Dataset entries
=-=-=

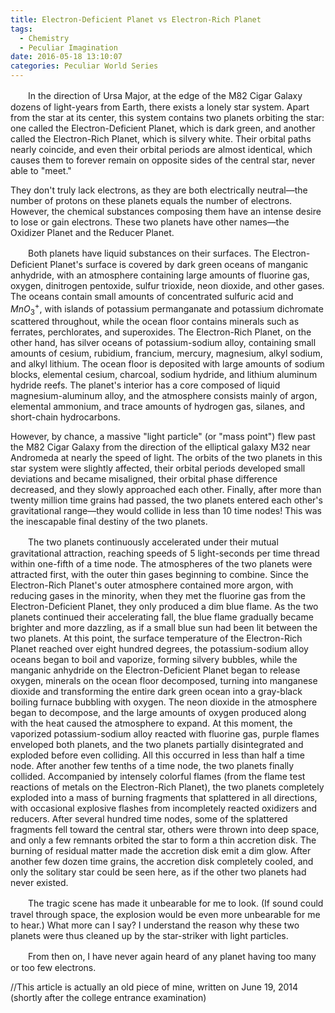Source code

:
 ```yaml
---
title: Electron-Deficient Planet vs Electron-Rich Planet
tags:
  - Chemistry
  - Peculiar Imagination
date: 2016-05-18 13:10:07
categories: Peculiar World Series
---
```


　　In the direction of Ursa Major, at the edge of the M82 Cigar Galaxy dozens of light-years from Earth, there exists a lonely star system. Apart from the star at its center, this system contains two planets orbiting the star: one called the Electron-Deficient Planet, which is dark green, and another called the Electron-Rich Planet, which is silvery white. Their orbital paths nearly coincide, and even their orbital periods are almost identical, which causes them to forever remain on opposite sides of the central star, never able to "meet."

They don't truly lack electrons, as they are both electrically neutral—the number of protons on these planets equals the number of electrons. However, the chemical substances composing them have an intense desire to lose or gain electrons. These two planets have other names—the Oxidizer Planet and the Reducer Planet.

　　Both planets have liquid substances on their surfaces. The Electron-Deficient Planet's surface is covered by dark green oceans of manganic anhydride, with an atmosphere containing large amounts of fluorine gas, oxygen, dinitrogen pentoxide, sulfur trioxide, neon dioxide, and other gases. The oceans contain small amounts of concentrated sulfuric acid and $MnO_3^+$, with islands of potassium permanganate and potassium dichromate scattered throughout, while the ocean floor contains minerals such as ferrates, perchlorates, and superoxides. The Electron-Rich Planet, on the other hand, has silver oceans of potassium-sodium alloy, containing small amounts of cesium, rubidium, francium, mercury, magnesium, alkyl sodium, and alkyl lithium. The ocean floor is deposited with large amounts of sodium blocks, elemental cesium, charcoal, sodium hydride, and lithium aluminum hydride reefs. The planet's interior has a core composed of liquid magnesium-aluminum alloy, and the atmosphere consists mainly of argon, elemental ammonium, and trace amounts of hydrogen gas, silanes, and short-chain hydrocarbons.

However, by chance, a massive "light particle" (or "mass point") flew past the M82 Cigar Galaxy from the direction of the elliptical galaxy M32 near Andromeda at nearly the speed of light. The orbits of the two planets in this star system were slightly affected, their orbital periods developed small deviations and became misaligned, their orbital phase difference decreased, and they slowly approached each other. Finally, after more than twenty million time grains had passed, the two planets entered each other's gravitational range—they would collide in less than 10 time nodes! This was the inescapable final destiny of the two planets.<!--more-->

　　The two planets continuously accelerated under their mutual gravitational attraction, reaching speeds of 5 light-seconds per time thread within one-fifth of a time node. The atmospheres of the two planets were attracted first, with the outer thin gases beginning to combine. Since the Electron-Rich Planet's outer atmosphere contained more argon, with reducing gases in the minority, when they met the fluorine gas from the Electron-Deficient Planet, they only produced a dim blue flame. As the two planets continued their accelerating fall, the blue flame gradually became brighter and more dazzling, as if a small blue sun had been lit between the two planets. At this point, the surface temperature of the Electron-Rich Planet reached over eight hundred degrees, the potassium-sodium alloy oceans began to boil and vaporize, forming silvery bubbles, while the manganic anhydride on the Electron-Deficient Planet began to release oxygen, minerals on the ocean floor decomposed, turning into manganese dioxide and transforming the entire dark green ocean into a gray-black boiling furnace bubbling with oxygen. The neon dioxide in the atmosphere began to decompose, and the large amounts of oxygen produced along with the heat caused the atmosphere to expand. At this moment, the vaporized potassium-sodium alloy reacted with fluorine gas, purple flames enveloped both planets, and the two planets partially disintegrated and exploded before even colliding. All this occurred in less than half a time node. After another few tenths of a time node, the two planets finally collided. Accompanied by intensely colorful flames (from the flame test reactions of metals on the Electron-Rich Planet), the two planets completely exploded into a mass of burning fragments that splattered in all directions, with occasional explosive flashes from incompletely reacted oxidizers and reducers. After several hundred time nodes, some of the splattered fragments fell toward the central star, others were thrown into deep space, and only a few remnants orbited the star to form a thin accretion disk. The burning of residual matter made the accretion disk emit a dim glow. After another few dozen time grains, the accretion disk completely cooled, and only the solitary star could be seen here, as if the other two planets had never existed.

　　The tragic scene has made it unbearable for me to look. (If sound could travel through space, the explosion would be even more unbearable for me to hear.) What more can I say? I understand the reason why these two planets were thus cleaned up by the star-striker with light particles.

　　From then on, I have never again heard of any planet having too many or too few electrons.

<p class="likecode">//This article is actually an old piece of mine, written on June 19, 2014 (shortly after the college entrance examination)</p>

=-=-=

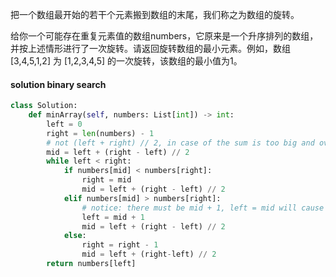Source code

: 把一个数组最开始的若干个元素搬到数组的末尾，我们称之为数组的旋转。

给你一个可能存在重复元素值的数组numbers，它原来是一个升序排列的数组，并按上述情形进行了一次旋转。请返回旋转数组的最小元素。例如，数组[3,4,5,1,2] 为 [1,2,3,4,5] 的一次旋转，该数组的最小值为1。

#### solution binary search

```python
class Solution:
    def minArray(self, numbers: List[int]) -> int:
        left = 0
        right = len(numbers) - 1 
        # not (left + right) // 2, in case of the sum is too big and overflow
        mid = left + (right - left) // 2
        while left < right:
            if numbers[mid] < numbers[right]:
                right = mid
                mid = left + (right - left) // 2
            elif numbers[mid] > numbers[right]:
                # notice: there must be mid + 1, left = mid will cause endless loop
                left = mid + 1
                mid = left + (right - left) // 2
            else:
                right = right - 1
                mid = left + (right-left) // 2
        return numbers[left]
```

=-=-=

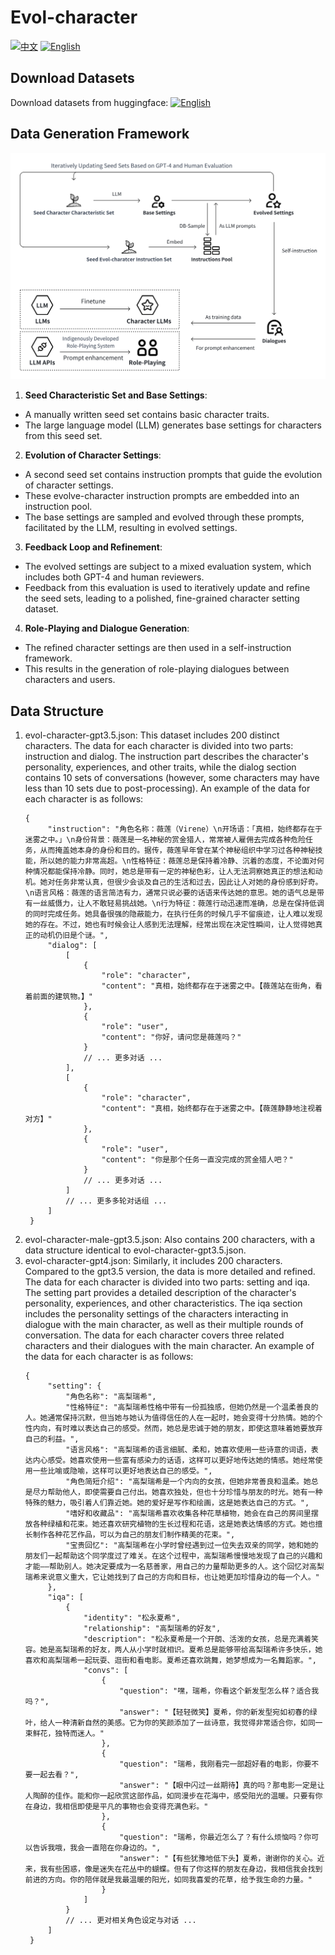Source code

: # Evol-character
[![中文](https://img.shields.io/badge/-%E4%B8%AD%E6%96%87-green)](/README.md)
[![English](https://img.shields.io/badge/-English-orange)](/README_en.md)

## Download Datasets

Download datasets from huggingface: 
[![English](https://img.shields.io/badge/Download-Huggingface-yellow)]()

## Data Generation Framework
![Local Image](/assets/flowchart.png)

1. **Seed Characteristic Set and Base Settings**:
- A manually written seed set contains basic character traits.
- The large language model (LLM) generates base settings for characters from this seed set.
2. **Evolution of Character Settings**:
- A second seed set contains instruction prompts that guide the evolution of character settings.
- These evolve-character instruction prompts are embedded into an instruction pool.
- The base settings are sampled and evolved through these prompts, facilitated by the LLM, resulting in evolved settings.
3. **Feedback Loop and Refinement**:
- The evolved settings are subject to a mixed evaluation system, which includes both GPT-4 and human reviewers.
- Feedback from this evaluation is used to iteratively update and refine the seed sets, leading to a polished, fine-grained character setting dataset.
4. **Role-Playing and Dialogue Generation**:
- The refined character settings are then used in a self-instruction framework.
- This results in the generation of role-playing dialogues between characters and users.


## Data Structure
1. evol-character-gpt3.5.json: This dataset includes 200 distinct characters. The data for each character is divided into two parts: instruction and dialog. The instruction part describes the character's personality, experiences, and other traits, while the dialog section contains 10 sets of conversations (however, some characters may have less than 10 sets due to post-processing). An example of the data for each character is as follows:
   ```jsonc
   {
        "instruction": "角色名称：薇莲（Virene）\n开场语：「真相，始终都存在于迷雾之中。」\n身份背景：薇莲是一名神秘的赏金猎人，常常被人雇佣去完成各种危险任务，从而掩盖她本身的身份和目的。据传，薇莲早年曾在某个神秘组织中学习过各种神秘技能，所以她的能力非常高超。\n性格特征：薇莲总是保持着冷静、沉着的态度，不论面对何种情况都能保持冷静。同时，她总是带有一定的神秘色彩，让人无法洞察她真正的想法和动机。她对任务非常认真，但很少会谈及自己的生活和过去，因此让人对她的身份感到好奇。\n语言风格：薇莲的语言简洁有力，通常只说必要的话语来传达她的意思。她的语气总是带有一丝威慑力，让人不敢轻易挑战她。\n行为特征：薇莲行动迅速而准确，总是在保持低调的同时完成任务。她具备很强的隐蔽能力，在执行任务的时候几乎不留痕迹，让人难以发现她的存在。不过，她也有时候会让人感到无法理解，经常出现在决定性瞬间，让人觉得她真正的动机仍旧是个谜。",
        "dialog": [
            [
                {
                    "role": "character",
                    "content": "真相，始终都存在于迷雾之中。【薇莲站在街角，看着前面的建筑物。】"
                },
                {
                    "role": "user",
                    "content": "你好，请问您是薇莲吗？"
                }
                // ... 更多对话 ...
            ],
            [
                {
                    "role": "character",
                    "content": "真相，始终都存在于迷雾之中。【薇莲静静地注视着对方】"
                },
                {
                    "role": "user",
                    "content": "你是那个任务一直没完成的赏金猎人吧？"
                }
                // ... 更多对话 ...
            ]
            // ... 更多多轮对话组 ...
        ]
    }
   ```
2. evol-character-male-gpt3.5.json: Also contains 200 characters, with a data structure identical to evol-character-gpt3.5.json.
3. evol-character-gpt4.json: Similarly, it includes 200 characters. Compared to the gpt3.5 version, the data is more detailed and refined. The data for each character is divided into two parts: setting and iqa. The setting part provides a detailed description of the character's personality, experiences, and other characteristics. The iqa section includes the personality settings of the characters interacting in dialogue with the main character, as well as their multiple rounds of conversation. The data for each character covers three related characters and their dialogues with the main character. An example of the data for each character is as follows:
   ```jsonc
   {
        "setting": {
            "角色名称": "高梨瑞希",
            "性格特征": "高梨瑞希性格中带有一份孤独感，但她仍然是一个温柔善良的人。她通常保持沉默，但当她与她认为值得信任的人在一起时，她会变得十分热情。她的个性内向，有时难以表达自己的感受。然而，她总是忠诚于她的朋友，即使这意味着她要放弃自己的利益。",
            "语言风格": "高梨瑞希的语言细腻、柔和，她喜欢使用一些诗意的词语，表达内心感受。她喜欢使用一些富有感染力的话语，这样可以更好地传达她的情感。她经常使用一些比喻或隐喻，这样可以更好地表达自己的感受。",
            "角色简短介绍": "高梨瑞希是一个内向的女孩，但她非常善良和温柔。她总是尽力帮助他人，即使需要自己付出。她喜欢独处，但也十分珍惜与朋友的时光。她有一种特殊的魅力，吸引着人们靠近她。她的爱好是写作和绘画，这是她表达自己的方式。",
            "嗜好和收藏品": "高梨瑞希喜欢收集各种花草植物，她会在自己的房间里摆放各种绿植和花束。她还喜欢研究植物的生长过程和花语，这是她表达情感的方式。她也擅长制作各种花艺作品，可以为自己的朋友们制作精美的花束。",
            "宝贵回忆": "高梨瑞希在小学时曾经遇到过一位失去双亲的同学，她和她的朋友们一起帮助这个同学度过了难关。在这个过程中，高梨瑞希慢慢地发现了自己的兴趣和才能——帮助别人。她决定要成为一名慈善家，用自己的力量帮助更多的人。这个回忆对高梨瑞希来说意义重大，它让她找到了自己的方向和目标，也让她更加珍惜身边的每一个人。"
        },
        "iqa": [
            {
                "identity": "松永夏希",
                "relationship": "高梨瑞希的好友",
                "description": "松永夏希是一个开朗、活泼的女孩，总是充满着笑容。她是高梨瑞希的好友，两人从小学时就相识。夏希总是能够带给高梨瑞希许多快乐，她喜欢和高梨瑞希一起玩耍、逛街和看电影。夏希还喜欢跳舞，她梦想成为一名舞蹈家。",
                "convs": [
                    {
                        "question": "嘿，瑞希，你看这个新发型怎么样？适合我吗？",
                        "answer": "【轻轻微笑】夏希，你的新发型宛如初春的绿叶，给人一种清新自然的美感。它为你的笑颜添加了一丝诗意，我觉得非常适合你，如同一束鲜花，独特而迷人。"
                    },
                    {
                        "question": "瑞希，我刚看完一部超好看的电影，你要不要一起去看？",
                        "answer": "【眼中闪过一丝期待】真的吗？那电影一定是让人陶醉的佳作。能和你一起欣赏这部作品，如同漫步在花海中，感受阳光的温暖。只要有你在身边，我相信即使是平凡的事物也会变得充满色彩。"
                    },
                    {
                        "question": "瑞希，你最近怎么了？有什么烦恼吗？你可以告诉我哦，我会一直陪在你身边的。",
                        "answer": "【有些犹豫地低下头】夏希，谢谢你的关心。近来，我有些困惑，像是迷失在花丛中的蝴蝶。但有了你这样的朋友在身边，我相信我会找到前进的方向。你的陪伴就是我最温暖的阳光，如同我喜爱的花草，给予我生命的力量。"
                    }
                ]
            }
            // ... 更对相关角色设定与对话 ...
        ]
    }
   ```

=-=-=

● **About this exercise**
Using the data above, copy each line that contains "written".

● **Exercise result**
<p class="likecode">//This article is actually an old piece of mine, written on June 19, 2014 (shortly after the college entrance examination)</p>
- A manually written seed set contains basic character traits.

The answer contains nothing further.